- [ASSIGNED TASK] Lines with "dogInstance" in them are to be located in the listing below and copied.

------------------------------

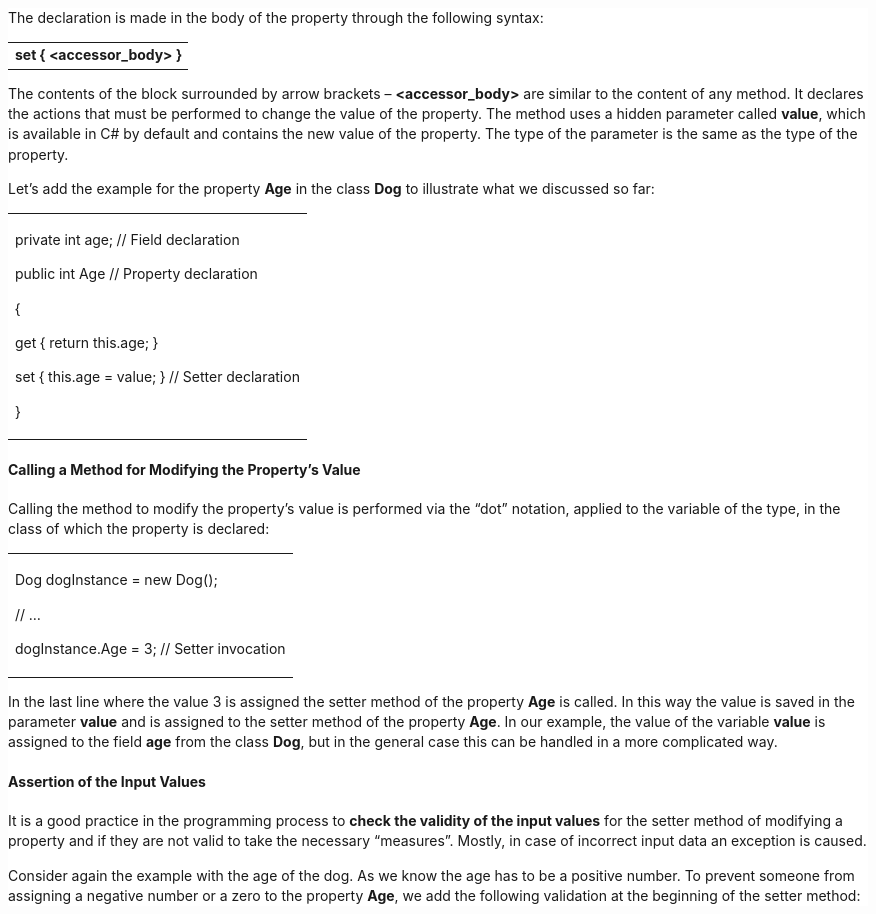 The declaration is made in the body of the property through the following syntax:

|                                |
| ------------------------------ |
| **set { \<accessor\_body\> }** |

The contents of the block surrounded by arrow brackets – **\<accessor\_body\>** are similar to the content of any method. It declares the actions that must be performed to change the value of the property. The method uses a hidden parameter called **value**, which is available in C\# by default and contains the new value of the property. The type of the parameter is the same as the type of the property.

Let’s add the example for the property **Age** in the class **Dog** to illustrate what we discussed so far:

<table>
<tbody>
<tr class="odd">
<td><p>private int age; // Field declaration</p>
<p>public int Age // Property declaration</p>
<p>{</p>
<p>get { return this.age; }</p>
<p>set { this.age = value; } // Setter declaration</p>
<p>}</p></td>
</tr>
</tbody>
</table>

#### Calling a Method for Modifying the Property’s Value

Calling the method to modify the property’s value is performed via the “dot” notation, applied to the variable of the type, in the class of which the property is declared:

<table>
<tbody>
<tr class="odd">
<td><p>Dog dogInstance = new Dog();</p>
<p>// …</p>
<p>dogInstance.Age = 3; // Setter invocation</p></td>
</tr>
</tbody>
</table>

In the last line where the value 3 is assigned the setter method of the property **Age** is called. In this way the value is saved in the parameter **value** and is assigned to the setter method of the property **Age**. In our example, the value of the variable **value** is assigned to the field **age** from the class **Dog**, but in the general case this can be handled in a more complicated way.

#### Assertion of the Input Values

It is a good practice in the programming process to **check the validity of the input values** for the setter method of modifying a property and if they are not valid to take the necessary “measures”. Mostly, in case of incorrect input data an exception is caused.

Consider again the example with the age of the dog. As we know the age has to be a positive number. To prevent someone from assigning a negative number or a zero to the property **Age**, we add the following validation at the beginning of the setter method:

------------------------------

- [SOLUTION TO THIS PROBLEM]
<td><p>Dog dogInstance = new Dog();</p>
<p>dogInstance.Age = 3; // Setter invocation</p></td>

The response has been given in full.